(Stored records)
------------------------

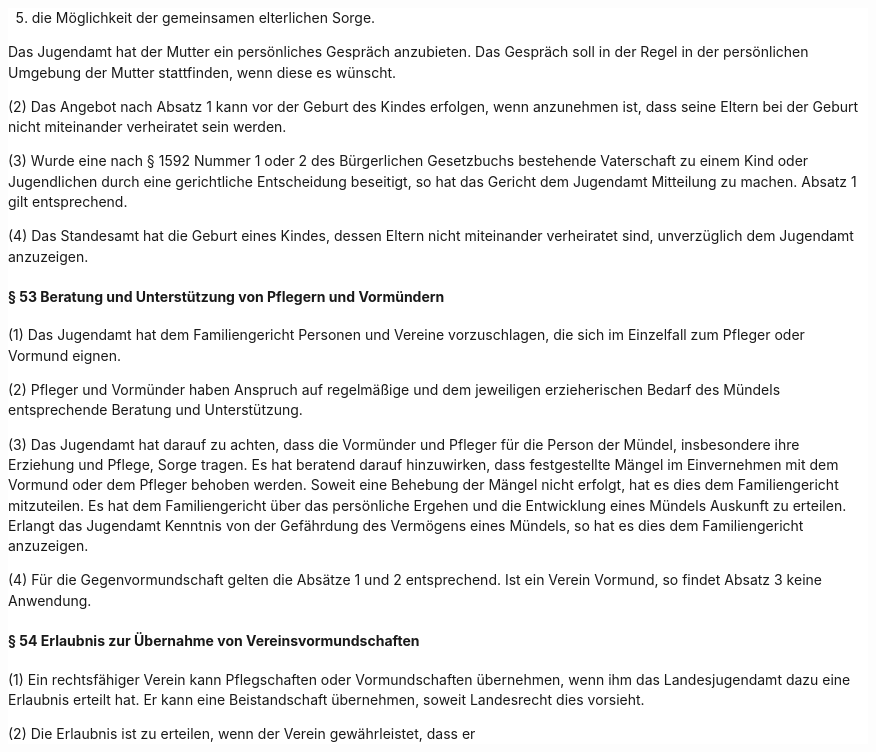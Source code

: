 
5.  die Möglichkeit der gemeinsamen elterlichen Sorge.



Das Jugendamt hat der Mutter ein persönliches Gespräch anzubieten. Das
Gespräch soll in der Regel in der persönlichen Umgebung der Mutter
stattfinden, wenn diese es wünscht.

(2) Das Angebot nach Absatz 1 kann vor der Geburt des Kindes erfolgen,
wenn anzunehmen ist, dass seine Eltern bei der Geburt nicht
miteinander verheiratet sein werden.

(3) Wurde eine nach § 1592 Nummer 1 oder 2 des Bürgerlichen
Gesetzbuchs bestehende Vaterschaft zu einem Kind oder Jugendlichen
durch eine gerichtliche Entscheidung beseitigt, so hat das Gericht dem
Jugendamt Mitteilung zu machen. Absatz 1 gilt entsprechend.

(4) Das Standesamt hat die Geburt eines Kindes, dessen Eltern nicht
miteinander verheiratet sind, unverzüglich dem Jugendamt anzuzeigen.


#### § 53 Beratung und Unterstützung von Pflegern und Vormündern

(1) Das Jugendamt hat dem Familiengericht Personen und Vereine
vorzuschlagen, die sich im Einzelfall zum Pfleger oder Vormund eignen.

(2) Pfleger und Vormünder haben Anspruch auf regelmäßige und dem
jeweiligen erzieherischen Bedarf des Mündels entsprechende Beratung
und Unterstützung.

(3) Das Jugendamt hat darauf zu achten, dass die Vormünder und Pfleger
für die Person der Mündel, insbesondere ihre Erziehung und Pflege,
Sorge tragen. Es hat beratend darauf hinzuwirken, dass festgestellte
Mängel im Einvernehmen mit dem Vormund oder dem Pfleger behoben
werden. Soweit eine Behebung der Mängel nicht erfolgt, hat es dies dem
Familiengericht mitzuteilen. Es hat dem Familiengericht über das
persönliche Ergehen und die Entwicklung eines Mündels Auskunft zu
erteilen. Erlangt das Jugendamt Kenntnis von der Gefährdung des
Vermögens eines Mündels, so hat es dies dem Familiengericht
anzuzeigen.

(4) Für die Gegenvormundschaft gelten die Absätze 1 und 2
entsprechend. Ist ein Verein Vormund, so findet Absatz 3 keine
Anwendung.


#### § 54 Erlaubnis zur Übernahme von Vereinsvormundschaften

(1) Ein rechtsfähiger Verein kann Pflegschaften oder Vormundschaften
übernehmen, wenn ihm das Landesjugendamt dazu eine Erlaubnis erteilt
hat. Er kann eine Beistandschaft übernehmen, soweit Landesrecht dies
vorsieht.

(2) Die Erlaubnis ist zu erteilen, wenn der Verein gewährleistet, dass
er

------------------------

After locating the line with "für die Person", please repeat it and every line after it exactly, through the end of the data above.

=== PROBLEM SOLUTION ===
für die Person der Mündel, insbesondere ihre Erziehung und Pflege,
Sorge tragen. Es hat beratend darauf hinzuwirken, dass festgestellte
Mängel im Einvernehmen mit dem Vormund oder dem Pfleger behoben
werden. Soweit eine Behebung der Mängel nicht erfolgt, hat es dies dem
Familiengericht mitzuteilen. Es hat dem Familiengericht über das
persönliche Ergehen und die Entwicklung eines Mündels Auskunft zu
erteilen. Erlangt das Jugendamt Kenntnis von der Gefährdung des
Vermögens eines Mündels, so hat es dies dem Familiengericht
anzuzeigen.

(4) Für die Gegenvormundschaft gelten die Absätze 1 und 2
entsprechend. Ist ein Verein Vormund, so findet Absatz 3 keine
Anwendung.


#### § 54 Erlaubnis zur Übernahme von Vereinsvormundschaften

(1) Ein rechtsfähiger Verein kann Pflegschaften oder Vormundschaften
übernehmen, wenn ihm das Landesjugendamt dazu eine Erlaubnis erteilt
hat. Er kann eine Beistandschaft übernehmen, soweit Landesrecht dies
vorsieht.

(2) Die Erlaubnis ist zu erteilen, wenn der Verein gewährleistet, dass
er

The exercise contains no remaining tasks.